Heart surgery

6-year-old girl finally underwent life-saving heart surgery after waiting 3 years


Cape Town – A 6-year-old girl with a hole in her heart has had new life since she underwent life-saving heart surgery after waiting three years.

Chenille Nimrod, who had been on the waiting list for heart surgery for more than three years, underwent life-changing surgery to repair the hole in his heart in early September this year.

“I am so happy and grateful that my child has finally had the surgery we have been waiting for since 2018. She is doing well and looking healthier. I would like to thank everyone who made this operation possible and everyone who made it a success, ”said Natasha Nimrod, Chenille’s mother.

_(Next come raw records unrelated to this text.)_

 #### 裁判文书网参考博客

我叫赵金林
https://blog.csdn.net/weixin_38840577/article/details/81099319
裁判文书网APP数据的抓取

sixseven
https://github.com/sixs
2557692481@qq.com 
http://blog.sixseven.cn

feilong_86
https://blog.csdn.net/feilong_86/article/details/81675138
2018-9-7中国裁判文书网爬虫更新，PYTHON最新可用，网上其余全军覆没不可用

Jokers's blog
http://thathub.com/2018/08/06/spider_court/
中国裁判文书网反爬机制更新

Nimrod told The Star yesterday that her daughter was diagnosed with congenital heart disease (CHD) in 2018 after the three-year-old suffered from severe constipation and complained that her heart was beating too fast.

“It was then that they discovered there was a hole in her heart,” said the mother of Komani, formerly Queenstown, Eastern Cape.

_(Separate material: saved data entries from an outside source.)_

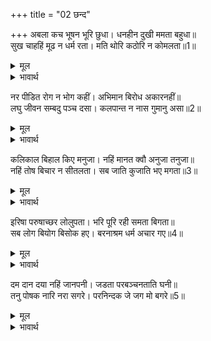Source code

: +++
title = "02 छन्द"

+++
अबला कच भूषन भूरि छुधा। धनहीन दुखी ममता बहुधा॥  
सुख चाहहिं मूढ न धर्म रता। मति थोरि कठोरि न कोमलता॥1॥  

<details><summary>मूल</summary>

अबला कच भूषन भूरि छुधा। धनहीन दुखी ममता बहुधा॥  
सुख चाहहिं मूढ न धर्म रता। मति थोरि कठोरि न कोमलता॥1॥  
</details>

<details><summary>भावार्थ</summary>

स्त्रियों के बाल ही भूषण हैं (उनके शरीर पर कोई आभूषण नहीं रह गया) और उनको भूख बहुत लगती है (अर्थात्‌ वे सदा अतृप्त ही रहती हैं)। वे धनहीन और बहुत प्रकार की ममता होने के कारण दुःखी रहती हैं। वे मूर्ख सुख चाहती हैं, पर धर्म में उनका प्रेम नहीं है। बुद्धि थोडी है और कठोर है, उनमें कोमलता नहीं है॥1॥  
</details>

नर पीडित रोग न भोग कहीं। अभिमान बिरोध अकारनहीं॥  
लघु जीवन सम्बदु पञ्च दसा। कलपान्त न नास गुमानु असा॥2॥  

<details><summary>मूल</summary>

नर पीडित रोग न भोग कहीं। अभिमान बिरोध अकारनहीं॥  
लघु जीवन सम्बदु पञ्च दसा। कलपान्त न नास गुमानु असा॥2॥  
</details>

<details><summary>भावार्थ</summary>

मनुष्य रोगों से पीडित हैं, भोग (सुख) कहीं नहीं है। बिना ही कारण अभिमान और विरोध करते हैं। दस-पाँच वर्ष का थोडा सा जीवन है, परन्तु घमण्ड ऐसा है मानो कल्पान्त (प्रलय) होने पर भी उनका नाश नहीं होगा॥2॥  
</details>

कलिकाल बिहाल किए मनुजा। नहिं मानत क्वौ अनुजा तनुजा॥  
नहिं तोष बिचार न सीतलता। सब जाति कुजाति भए मगता॥3॥  

<details><summary>मूल</summary>

कलिकाल बिहाल किए मनुजा। नहिं मानत क्वौ अनुजा तनुजा॥  
नहिं तोष बिचार न सीतलता। सब जाति कुजाति भए मगता॥3॥  
</details>

<details><summary>भावार्थ</summary>

कलिकाल ने मनुष्य को बेहाल (अस्त-व्यस्त) कर डाला। कोई बहिन-बेटी का भी विचार नहीं करता। (लोगों में) न सन्तोष है, न विवेक है और न शीतलता है। जाति, कुजाति सभी लोग भीख माँगने वाले हो गए॥3॥  
</details>

इरिषा परुषाच्छर लोलुपता। भरि पूरि रही समता बिगता॥  
सब लोग बियोग बिसोक हए। बरनाश्रम धर्म अचार गए॥4॥  

<details><summary>मूल</summary>

इरिषा परुषाच्छर लोलुपता। भरि पूरि रही समता बिगता॥  
सब लोग बियोग बिसोक हए। बरनाश्रम धर्म अचार गए॥4॥  
</details>

<details><summary>भावार्थ</summary>

ईर्षा (डाह), कडुवे वचन और लालच भरपूर हो रहे हैं, समता चली गई। सब लोग वियोग और विशेष शोक से मरे पडे हैं। वर्णाश्रम धर्म के आचरण नष्ट हो गए॥4॥  
</details>

दम दान दया नहिं जानपनी। जडता परबञ्चनताति घनी॥  
तनु पोषक नारि नरा सगरे। परनिन्दक जे जग मो बगरे॥5॥  

<details><summary>मूल</summary>

दम दान दया नहिं जानपनी। जडता परबञ्चनताति घनी॥  
तनु पोषक नारि नरा सगरे। परनिन्दक जे जग मो बगरे॥5॥  
</details>

<details><summary>भावार्थ</summary>

इन्द्रियों का दमन, दान, दया और समझदारी किसी में नहीं रही। मूर्खता और दूसरों को ठगना, यह बहुत अधिक बढ गया। स्त्री-पुरुष सभी शरीर के ही पालन-पोषण में लगे रहते हैं। जो पराई निन्दा करने वाले हैं, जगत्‌ में वे ही फैले हैं॥5॥  
</details>

<div class="audioEmbed"  caption="AIR-वाचनम्" src="https://archive
.org/download/rAmcharitmAnas-AIR/EPI-392.mp3"></div>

6-year-old Chenille Nimrod finally underwent life-saving heart surgery earlier this month, after waiting 3 years. Supplied.

Chenille Nimrod, who had been on the waiting list for heart surgery for more than three years, underwent life-changing surgery to repair the hole in his heart in early September this year.

“I am so happy and grateful that my child has finally had the surgery we have been waiting for since 2018. She is doing well and looking healthier. I would like to thank everyone who made this operation possible and everyone who made it a success, ”said Natasha Nimrod, Chenille’s mother.

Nimrod told The Star yesterday that her daughter was diagnosed with congenital heart disease (CHD) in 2018 after the three-year-old suffered from severe constipation and complained that her heart was beating too fast.

“It was then that they discovered there was a hole in her heart,” said the mother of Komani, formerly Queenstown, Eastern Cape.

The successful operation was made possible thanks to a partnership between the Pelo Foundation and the Busamed hospital group. The foundation is a non-profit organization that raises awareness and fundraises for children with coronary heart disease to receive treatment.

“I am very happy that we were able to carry out the operation successfully, as this was the first child to be operated on as part of this project. Our goal is to help as many children as possible – if we receive the necessary financial injection immediately.

Normally, children can be on the waiting list for about two years. I hope there will be many entities that will come and collaborate so that we can help save more lives, ”said Dr Michael Janson from Busamed Hospital in Paardevlei, Western Cape, which was part of the team that carried out the operation.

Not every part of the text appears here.